Modest service sector growth helped counter the sharpest drop in manufacturing output for seven years and a construction sector that is mired in its deepest downturn since 2009.
Economy largely stalled in July.
The IHS Markit/CIPS ‘all-sector’ PMI rose from 49.2 in June to 50.3 in July, lifting marginally above the no-change level of 50. However, with the exception of the brief decline seen in the immediate aftermath of the 2016 referendum, lower readings have only been recorded six times since the global financial crisis in 2009, four of which were in the downturn of 2012 while two weaker months were seen earlier this year.
The latest reading is indicative of the economy stagnating at the start of the third quarter, having signalled a 0.1% contraction for the second quarter.
An improved rate of growth in the service sector to the highest since October was offset by further steep declines in manufacturing and construction output. Goods producers reported the quickest drop in production since July 2012 while the building sector suffered the second-sharpest drop in activity since mid-2009, with only June having seen a steeper fall.
Service sector growth also remained subdued, constrained by a marked fall in business services activity. The latest drop in the business-to-business sub-sector of the services PMI has been exceeded only once (in July 2012) since the global financial crisis.
In contrast, the best performing sector was consumer services, highlighting how the economy remains dependent on consumer spending to avoid contraction.
Job gains hint at falling productivity
Better news came in the form of a further rise in employment which, although weaker than that seen in June, was the second-fastest recorded for eight months. However, the labour market improvement was limited to the service sector. Both manufacturing and construction sectors reported increased job losses.
Furthermore, the combination of ongoing job gains and stagnant output means productivity is indicated to have fallen in recent months at some of the fastest rates registered in the two decades of survey history.
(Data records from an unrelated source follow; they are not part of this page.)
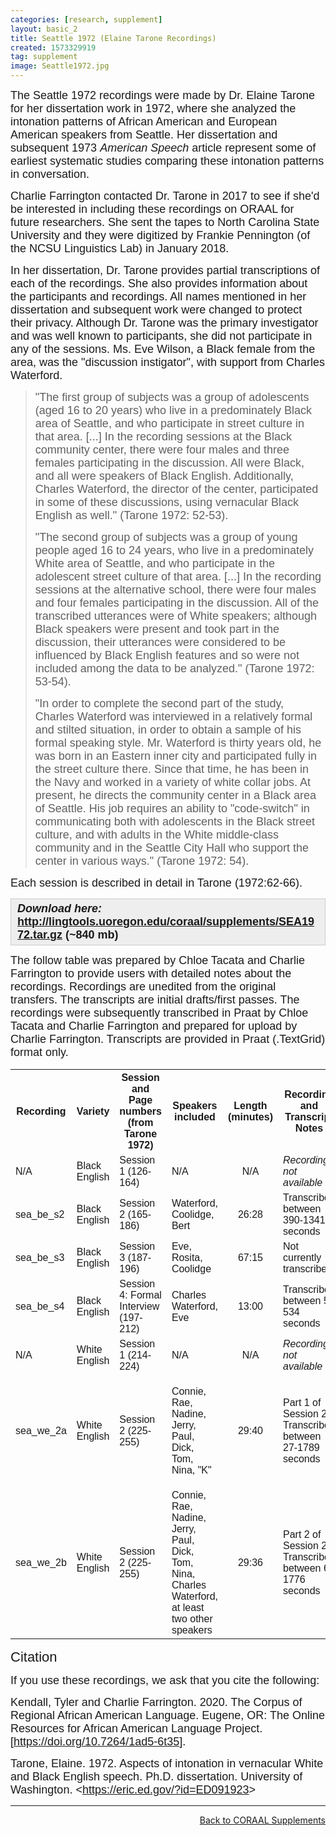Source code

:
 ```yaml
---
categories: [research, supplement]
layout: basic_2
title: Seattle 1972 (Elaine Tarone Recordings)
created: 1573329919
tag: supplement
image: Seattle1972.jpg
---
```

<p><span style="font-family:Arial,Helvetica,sans-serif;"><span style="font-size:18px;">The Seattle 1972 recordings were made by Dr. Elaine Tarone for her dissertation work in 1972, where she analyzed the intonation patterns of African American and European American speakers from Seattle. Her dissertation and subsequent 1973 <em>American Speech </em>article represent some of earliest systematic studies comparing these intonation patterns in conversation.</span></span></p><p><span style="font-family:Arial,Helvetica,sans-serif;"><span style="font-size:18px;">Charlie Farrington contacted Dr. Tarone in 2017 to see if she'd be interested in including these recordings on ORAAL for future researchers. She sent the tapes to North Carolina State University and they were digitized by Frankie Pennington (of the NCSU Linguistics Lab) in January 2018. </span></span></p><p><span style="font-family:Arial,Helvetica,sans-serif;"><span style="font-size:18px;">In her dissertation, Dr. Tarone provides partial transcriptions of each of the recordings. She also provides information about the participants and recordings. All names mentioned in her dissertation and subsequent work were changed to protect their privacy. Although Dr. Tarone was the primary investigator and was well known to participants, she did not participate in any of the sessions. Ms. Eve Wilson, a Black female from the area, was the "discussion instigator", with support from Charles Waterford.</span></span></p><blockquote><p><span style="font-family:Arial,Helvetica,sans-serif;"><span style="font-size:18px;">"The first group of subjects was a group of adolescents (aged 16 to 20 years) who live in a predominately Black area of Seattle, and who participate in street culture in that area. [...] In the recording sessions at the Black community center, there were four males and three females participating in the discussion. All were Black, and all were speakers of Black English. Additionally, Charles Waterford, the director of the center, participated in some of these discussions, using vernacular Black English as well." (Tarone 1972: 52-53).</span></span></p><p><span style="font-family:Arial,Helvetica,sans-serif;"><span style="font-size:18px;">"The second group of subjects was a group of young people aged 16 to 24 years, who live in a predominately White area of Seattle, and who participate in the adolescent street culture of that area. [...] In the recording sessions at the alternative school, there were four males and four females participating in the discussion. All of the transcribed utterances were of White speakers; although Black speakers were present and took part in the discussion, their utterances were considered to be influenced by Black English features and so were not included among the data to be analyzed." (Tarone 1972: 53-54).</span></span></p><p><span style="font-family:Arial,Helvetica,sans-serif;"><span style="font-size:18px;">"In order to complete the second part of the study, Charles Waterford was interviewed in a relatively formal and stilted situation, in order to obtain a sample of his formal speaking style. Mr. Waterford is thirty years old, he was born in an Eastern inner city and participated fully in the street culture there. Since that time, he has been in the Navy and worked in a variety of white collar jobs. At present, he directs the community center in a Black area of Seattle. His job requires an ability to "code-switch" in communicating both with adolescents in the Black street culture, and with adults in the White middle-class community and in the Seattle City Hall who support the center in various ways." (Tarone 1972: 54).</span></span></p></blockquote><p><span style="font-family:Arial,Helvetica,sans-serif;"><span style="font-size:18px;">Each session is described in detail in Tarone (1972:62-66).</span></span></p><div style="background:#eeeeee;border:1px solid #cccccc;padding:5px 10px;"><strong><em><span style="font-family:Arial,Helvetica,sans-serif;"><span style="font-size:18px;">Download here: </span></span></em><a href="http://lingtools.uoregon.edu/coraal/supplements/SEA1972.tar.gz" target="_blank"><span style="font-size:18px;"><span style="font-family:Arial,Helvetica,sans-serif;">http://lingtools.uoregon.edu/coraal/supplements/SEA1972.tar.gz</span></span></a><span style="font-size:18px;"><span style="font-family:Arial,Helvetica,sans-serif;"> (~840 mb)</span></span></strong></div><p><span style="font-family:Arial,Helvetica,sans-serif;"><span style="font-size:18px;">The follow table was prepared by Chloe Tacata and Charlie Farrington to provide users with detailed notes about the recordings. Recordings are unedited from the original transfers. The transcripts are initial drafts/first passes. The recordings were subsequently transcribed in Praat by Chloe Tacata and Charlie Farrington and prepared for upload by Charlie Farrington. Transcripts are provided in Praat (.TextGrid) format only.</span></span></p><table class="table table--responsive table--borders"><tbody class="table__body"><tr class="table__row__header"><th class="table__cell table__header" style="text-align: center;"><span style="font-family:Trebuchet MS,Helvetica,sans-serif;"><span style="font-size:16px;">Recording</span></span></th><th class="table__cell table__header" style="text-align: center;"><span style="font-family:Trebuchet MS,Helvetica,sans-serif;"><span style="font-size:16px;">Variety</span></span></th><th class="table__cell table__header" style="text-align: center;"><span style="font-family:Trebuchet MS,Helvetica,sans-serif;"><span style="font-size:16px;">Session and Page numbers (from Tarone 1972)</span></span></th><th class="table__cell table__header" style="text-align: center;"><span style="font-family:Trebuchet MS,Helvetica,sans-serif;"><span style="font-size:16px;">Speakers included</span></span></th><th class="table__cell table__header" style="text-align: center;"><span style="font-family:Trebuchet MS,Helvetica,sans-serif;"><span style="font-size:16px;">Length (minutes)</span></span></th><th class="table__cell table__header" style="text-align: center;"><span style="font-family:Trebuchet MS,Helvetica,sans-serif;"><span style="font-size:16px;">Recording and Transcript Notes</span></span></th></tr><tr class="table__row"><td class="table__cell" data-th="Recording"><span style="font-family:Arial,Helvetica,sans-serif;"><span style="font-size:16px;">N/A</span></span></td><td class="table__cell" data-th="Variety"><span style="font-family:Arial,Helvetica,sans-serif;"><span style="font-size:16px;">Black English</span></span></td><td class="table__cell" data-th="Session and Page numbers (from Tarone 1972)"><span style="font-family:Arial,Helvetica,sans-serif;"><span style="font-size:16px;">Session 1 (126-164)</span></span></td><td class="table__cell" data-th="Speakers included"><span style="font-family:Arial,Helvetica,sans-serif;">N/A</span></td><td class="table__cell" data-th="Length (minutes)" style="text-align: center;"><span style="font-family:Arial,Helvetica,sans-serif;">N/A</span></td><td class="table__cell" data-th="Recording and Transcript Notes"><em><span style="font-family:Arial,Helvetica,sans-serif;"><span style="font-size:16px;">Recording not available</span></span></em></td></tr><tr><td class="table__cell" data-th="Recording"><span style="font-family:Arial,Helvetica,sans-serif;"><span style="font-size:16px;">sea_be_s2</span></span></td><td class="table__cell" data-th="Variety"><span style="font-family:Arial,Helvetica,sans-serif;"><span style="font-size:16px;">Black English</span></span></td><td class="table__cell" data-th="Session and Page numbers (from Tarone 1972)"><span style="font-family:Arial,Helvetica,sans-serif;"><span style="font-size:16px;">Session 2 (165-186)</span></span></td><td class="table__cell" data-th="Speakers included"><span style="font-family:Arial,Helvetica,sans-serif;"><span style="font-size:16px;">Waterford, Coolidge, Bert</span></span></td><td class="table__cell" data-th="Length (minutes)" style="text-align: center;"><span style="font-size:16px;"><span style="font-family:Arial,Helvetica,sans-serif;">26:28</span></span></td><td class="table__cell" data-th="Recording and Transcript Notes"><span style="font-family:Arial,Helvetica,sans-serif;"><span style="font-size:16px;">Transcribed between 390-1341 seconds</span></span></td></tr><tr><td class="table__cell" data-th="Recording"><span style="font-family:Arial,Helvetica,sans-serif;"><span style="font-size:16px;">sea_be_s3</span></span></td><td class="table__cell" data-th="Variety"><span style="font-family:Arial,Helvetica,sans-serif;"><span style="font-size:16px;">Black English</span></span></td><td class="table__cell" data-th="Session and Page numbers (from Tarone 1972)"><span style="font-family:Arial,Helvetica,sans-serif;"><span style="font-size:16px;">Session 3 (187-196)</span></span></td><td class="table__cell" data-th="Speakers included"><span style="font-family:Arial,Helvetica,sans-serif;"><span style="font-size:16px;">Eve, Rosita, Coolidge</span></span></td><td class="table__cell" data-th="Length (minutes)" style="text-align: center;"><span style="font-size:16px;"><span style="font-family:Arial,Helvetica,sans-serif;">67:15</span></span></td><td class="table__cell" data-th="Recording and Transcript Notes"><span style="font-family:Arial,Helvetica,sans-serif;"><span style="font-size:16px;">Not currently transcribed</span></span></td></tr><tr><td class="table__cell" data-th="Recording"><span style="font-family:Arial,Helvetica,sans-serif;"><span style="font-size:16px;">sea_be_s4</span></span></td><td class="table__cell" data-th="Variety"><span style="font-family:Arial,Helvetica,sans-serif;"><span style="font-size:16px;">Black English</span></span></td><td class="table__cell" data-th="Session and Page numbers (from Tarone 1972)"><span style="font-family:Arial,Helvetica,sans-serif;"><span style="font-size:16px;">Session 4: Formal Interview (197-212)</span></span></td><td class="table__cell" data-th="Speakers included"><span style="font-family:Arial,Helvetica,sans-serif;"><span style="font-size:16px;">Charles Waterford, Eve</span></span></td><td class="table__cell" data-th="Length (minutes)" style="text-align: center;"><span style="font-size:16px;"><span style="font-family:Arial,Helvetica,sans-serif;">13:00</span></span></td><td class="table__cell" data-th="Recording and Transcript Notes"><span style="font-family:Arial,Helvetica,sans-serif;">Transcribed between 5-534 seconds</span></td></tr><tr><td class="table__cell" data-th="Recording"><span style="font-size:16px;"><span style="font-family:Arial,Helvetica,sans-serif;">N/A</span></span></td><td class="table__cell" data-th="Variety"><span style="font-size:16px;"><span style="font-family:Arial,Helvetica,sans-serif;">White English</span></span></td><td class="table__cell" data-th="Session and Page numbers (from Tarone 1972)"><span style="font-size:16px;"><span style="font-family:Arial,Helvetica,sans-serif;">Session 1 (214-224)</span></span></td><td class="table__cell" data-th="Speakers included"><span style="font-family:Arial,Helvetica,sans-serif;">N/A</span></td><td class="table__cell" data-th="Length (minutes)" style="text-align: center;"><span style="font-size:16px;"><span style="font-family:Arial,Helvetica,sans-serif;">N/A</span></span></td><td class="table__cell" data-th="Recording and Transcript Notes"><em><span style="font-family:Arial,Helvetica,sans-serif;"><span style="font-size:16px;">Recording not available</span></span></em></td></tr><tr><td class="table__cell" data-th="Recording"><span style="font-family:Arial,Helvetica,sans-serif;"><span style="font-size:16px;">sea_we_2a</span></span></td><td class="table__cell" data-th="Variety"><span style="font-family:Arial,Helvetica,sans-serif;"><span style="font-size:16px;">White English</span></span></td><td class="table__cell" data-th="Session and Page numbers (from Tarone 1972)"><span style="font-family:Arial,Helvetica,sans-serif;"><span style="font-size:16px;">Session 2 (225-255)</span></span></td><td class="table__cell" data-th="Speakers included"><p><span style="font-family:Arial,Helvetica,sans-serif;"><span style="font-size:16px;">Connie, Rae, Nadine, Jerry, Paul, Dick, Tom, Nina, "K"</span></span></p></td><td class="table__cell" data-th="Length (minutes)" style="text-align: center;"><span style="font-size:16px;"><span style="font-family:Arial,Helvetica,sans-serif;">29:40</span></span></td><td class="table__cell" data-th="Recording and Transcript Notes"><span style="font-family:Arial,Helvetica,sans-serif;">Part 1 of Session 2. Transcribed between 27-1789 seconds</span></td></tr><tr><td class="table__cell" data-th="Recording"><span style="font-family:Arial,Helvetica,sans-serif;"><span style="font-size:16px;">sea_we_2b</span></span></td><td class="table__cell" data-th="Variety"><span style="font-family:Arial,Helvetica,sans-serif;"><span style="font-size:16px;">White English</span></span></td><td class="table__cell" data-th="Session and Page numbers (from Tarone 1972)"><span style="font-family:Arial,Helvetica,sans-serif;"><span style="font-size:16px;">Session 2 (225-255)</span></span></td><td class="table__cell" data-th="Speakers included"><span style="font-family:Arial,Helvetica,sans-serif;"><span style="font-size:16px;">Connie, Rae, Nadine, Jerry, Paul, Dick, Tom, Nina, Charles Waterford, at least two other speakers</span></span></td><td class="table__cell" data-th="Length (minutes)" style="text-align: center;"><span style="font-size:16px;"><span style="font-family:Arial,Helvetica,sans-serif;">29:36</span></span></td><td class="table__cell" data-th="Recording and Transcript Notes"><span style="font-family:Arial,Helvetica,sans-serif;">Part 2 of Session 2. Transcribed between 6-1776 seconds</span></td></tr></tbody></table><p><span style="font-size:22px;"><span style="font-family:Trebuchet MS,Helvetica,sans-serif;">Citation</span></span></p><p><span style="font-family:Arial,Helvetica,sans-serif;"><span style="font-size:18px;">If you use these recordings, we ask that you cite the following:</span></span></p><p><span style="font-family:Arial,Helvetica,sans-serif;"><span style="font-size:18px;">Kendall, Tyler and Charlie Farrington. 2020. The Corpus of Regional African American Language. Eugene, OR: The Online Resources for African American Language Project. [</span></span><span style="font-size:18px;"><span style="font-family:Arial,Helvetica,sans-serif;"><a href="https://doi.org/10.7264/1ad5-6t35">https://doi.org/10.7264/1ad5-6t35</a>].</span></span></p><p><span style="font-family:Arial,Helvetica,sans-serif;"><span style="font-size:18px;">Tarone, Elaine. 1972. Aspects of intonation in vernacular White and Black English speech. Ph.D. dissertation. University of Washington. &lt;<a href="http://eric.ed.gov/?id=ED091923" target="_blank">https://eric.ed.gov/?id=ED091923</a>&gt;</span></span></p><hr><p style="text-align: right;"><a class="cta-button cta-button--standard text--uppercase" href=".">Back to CORAAL Supplements</a></p>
Inflationary pressures at three-year low
Inflationary pressures remained muted, despite some upward pressure from higher import prices arising from sterling’s recent weakness. Average input prices across the three sectors rose at a pace that, though marked, was the slowest for three years, due to softer raw material price inflation in the manufacturing sector.
Average prices charged for goods and services also rose at one of the weakest rates recorded over the past three years, as firms increasingly competed on prices to help drive sales.
Forward-looking indicators hint at weakness persisting in coming months. Overall growth of new orders revived to show the strongest gain so far this year, but only services saw an improvement. Severe falls in demand were seen in manufacturing and construction.
The inflow of new orders was also insufficient to prevent a further marked decline in backlogs of work. With order backlogs being depleted, firms are likely to curb both their hiring and output in coming months.
July also saw a weakening of optimism about the business outlook. Businesses’ expectations of their output growth in the year ahead fell for a second month. Apart from the lows seen earlier in the year and in the immediate aftermath of the 2016 referendum, the level of confidence was the weakest since comparable data were first available seven years ago.
Business worries continued to centre on Brexit-related uncertainty, concerns about slower economic growth at home and abroad, as well as wider geopolitical tensions and political uncertainty, especially in relation to trade wars.